Das Bundeskabinett hat die Unzumutbarkeit für Doppelverlegungen beim Glasfaserausbau stark entschärft. Das sogenannte Glasfaser-Mikado – wer sich zuerst bewegt/ausbaut, verliert – wird damit nicht abgeschafft.

Zuerst einmal das Problem: Das im Herbst 2016 in Kraft getretene Digi-Netz-Gesetz (DigiNetzG) zielte eigentlich darauf ab, öffentlich finanzierte Baumaßnahmen für Versorgungsleitungen auch für den Glasfaser-/Breitbandausbau nutzbar zu machen und so mögliche Synergiepotenziale zu heben.

Leider wurde dabei der Begriff "öffentliche Mittel" nicht definiert, so dass die Tätigkeiten von privatwirtschaftlich geführten Stadtwerke auch unter solche Mitnutzungs- und -verlegungsbegehren fielen und auch Baumaßnahmen, bei den Glasfasernetze errichtet werden, für die Mitverlegung in Frage kommen, erläutert Wolfgang Heer, Geschäftsführer des Bundesverbands Glasfaser (Buglas).

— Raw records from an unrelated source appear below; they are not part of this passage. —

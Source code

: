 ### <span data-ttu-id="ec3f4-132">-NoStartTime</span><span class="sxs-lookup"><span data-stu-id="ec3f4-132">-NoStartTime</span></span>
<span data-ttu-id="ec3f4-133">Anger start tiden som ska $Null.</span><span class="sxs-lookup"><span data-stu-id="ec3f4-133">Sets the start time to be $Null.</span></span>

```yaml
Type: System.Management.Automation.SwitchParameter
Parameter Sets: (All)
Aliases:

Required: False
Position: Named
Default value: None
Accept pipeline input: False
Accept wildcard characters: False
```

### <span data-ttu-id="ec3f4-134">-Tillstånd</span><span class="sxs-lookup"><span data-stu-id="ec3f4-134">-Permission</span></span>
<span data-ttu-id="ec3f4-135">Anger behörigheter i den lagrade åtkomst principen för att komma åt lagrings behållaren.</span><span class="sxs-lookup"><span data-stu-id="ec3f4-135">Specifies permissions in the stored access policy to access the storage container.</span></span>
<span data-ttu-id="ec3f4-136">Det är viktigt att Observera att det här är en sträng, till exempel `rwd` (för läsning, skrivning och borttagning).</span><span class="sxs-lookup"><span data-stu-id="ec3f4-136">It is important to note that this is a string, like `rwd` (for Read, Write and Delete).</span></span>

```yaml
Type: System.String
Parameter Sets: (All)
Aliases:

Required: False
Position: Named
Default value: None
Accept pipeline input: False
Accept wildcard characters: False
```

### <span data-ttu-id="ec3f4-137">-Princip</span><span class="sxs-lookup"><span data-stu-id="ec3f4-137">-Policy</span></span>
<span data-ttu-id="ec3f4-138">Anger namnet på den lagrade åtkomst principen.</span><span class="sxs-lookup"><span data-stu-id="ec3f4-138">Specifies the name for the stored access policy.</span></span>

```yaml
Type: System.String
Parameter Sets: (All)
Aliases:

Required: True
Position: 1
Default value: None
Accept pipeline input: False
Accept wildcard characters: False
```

Glasfaser-Mikado beim Breitbandausbau

So sei es zu den absurden Situationen gekommen, dass das Glasfasernetz des Erstausbauers bereits bei seiner eigenen Verlegung – und ökonomisch unsinnig – überbaut wird, was den Business Case in gerade dünn besiedelten Gebieten regelmäßig zerschieße, führt Heer weiter aus. Dieses "Glasfaser-Mikado" – wer sich zuerst bewegt/ausbaut, verliert – habe der Buglas schon im vergangenen Dezember kritisiert und einen Lösungsvorschlag unterbreitet.

Auch der Verband kommunaler Unternehmen (VKU) und der Breko setzten sich für eine klare Regelung in der Mitverlegungsproblematik ein. Ende Juli reagierte dann das Bundesverkehrsministerium und legte einen entsprechenden Referentenentwurf vor, der laut Buglas die aktuelle Situation "tatsächlich lösen" hätte können.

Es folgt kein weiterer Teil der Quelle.